** TASK PROMPT **
Among the entries that follow, find every line with the word "truncatedToHours" and copy it.

** DATA **
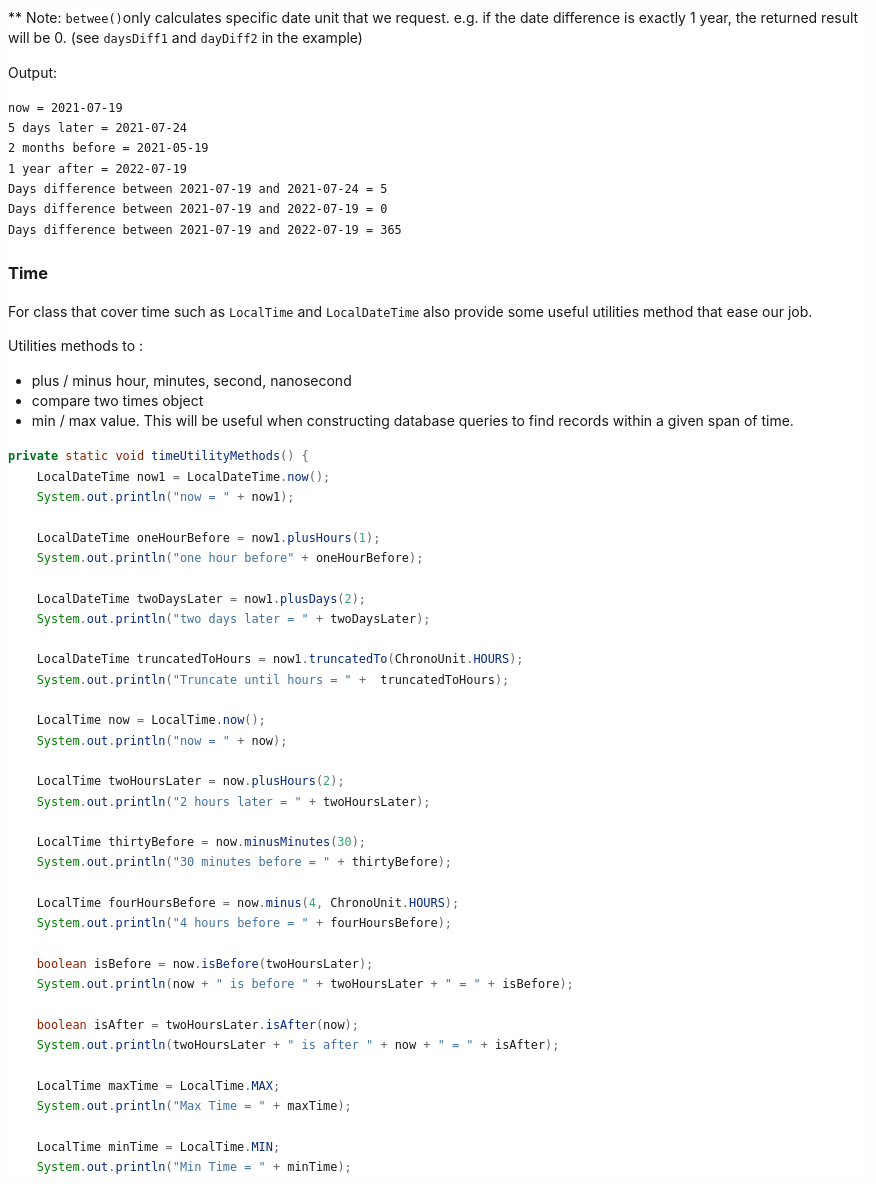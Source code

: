 ** Note: `betwee()`only calculates specific date unit that we request. e.g. if the date difference is exactly 1 year, the returned result will be 0.  (see `daysDiff1` and `dayDiff2` in the example)

Output:

```text
now = 2021-07-19
5 days later = 2021-07-24
2 months before = 2021-05-19
1 year after = 2022-07-19
Days difference between 2021-07-19 and 2021-07-24 = 5
Days difference between 2021-07-19 and 2022-07-19 = 0
Days difference between 2021-07-19 and 2022-07-19 = 365
```



### Time

For class that cover time such as `LocalTime` and `LocalDateTime` also provide some useful utilities method that ease our job. 

Utilities methods to :

- plus / minus hour, minutes, second, nanosecond 
- compare two times object
- min / max value. This will be useful when constructing database queries to find records within a given span of time.

```java
private static void timeUtilityMethods() {
    LocalDateTime now1 = LocalDateTime.now();
    System.out.println("now = " + now1);

    LocalDateTime oneHourBefore = now1.plusHours(1);
    System.out.println("one hour before" + oneHourBefore);

    LocalDateTime twoDaysLater = now1.plusDays(2);
    System.out.println("two days later = " + twoDaysLater);

    LocalDateTime truncatedToHours = now1.truncatedTo(ChronoUnit.HOURS);
    System.out.println("Truncate until hours = " +  truncatedToHours);

    LocalTime now = LocalTime.now();
    System.out.println("now = " + now);

    LocalTime twoHoursLater = now.plusHours(2);
    System.out.println("2 hours later = " + twoHoursLater);

    LocalTime thirtyBefore = now.minusMinutes(30);
    System.out.println("30 minutes before = " + thirtyBefore);

    LocalTime fourHoursBefore = now.minus(4, ChronoUnit.HOURS);
    System.out.println("4 hours before = " + fourHoursBefore);

    boolean isBefore = now.isBefore(twoHoursLater);
    System.out.println(now + " is before " + twoHoursLater + " = " + isBefore);

    boolean isAfter = twoHoursLater.isAfter(now);
    System.out.println(twoHoursLater + " is after " + now + " = " + isAfter);

    LocalTime maxTime = LocalTime.MAX;
    System.out.println("Max Time = " + maxTime);

    LocalTime minTime = LocalTime.MIN;
    System.out.println("Min Time = " + minTime);

```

** SOLUTION FOR THIS PROBLEM **
    LocalDateTime truncatedToHours = now1.truncatedTo(ChronoUnit.HOURS);
    System.out.println("Truncate until hours = " +  truncatedToHours);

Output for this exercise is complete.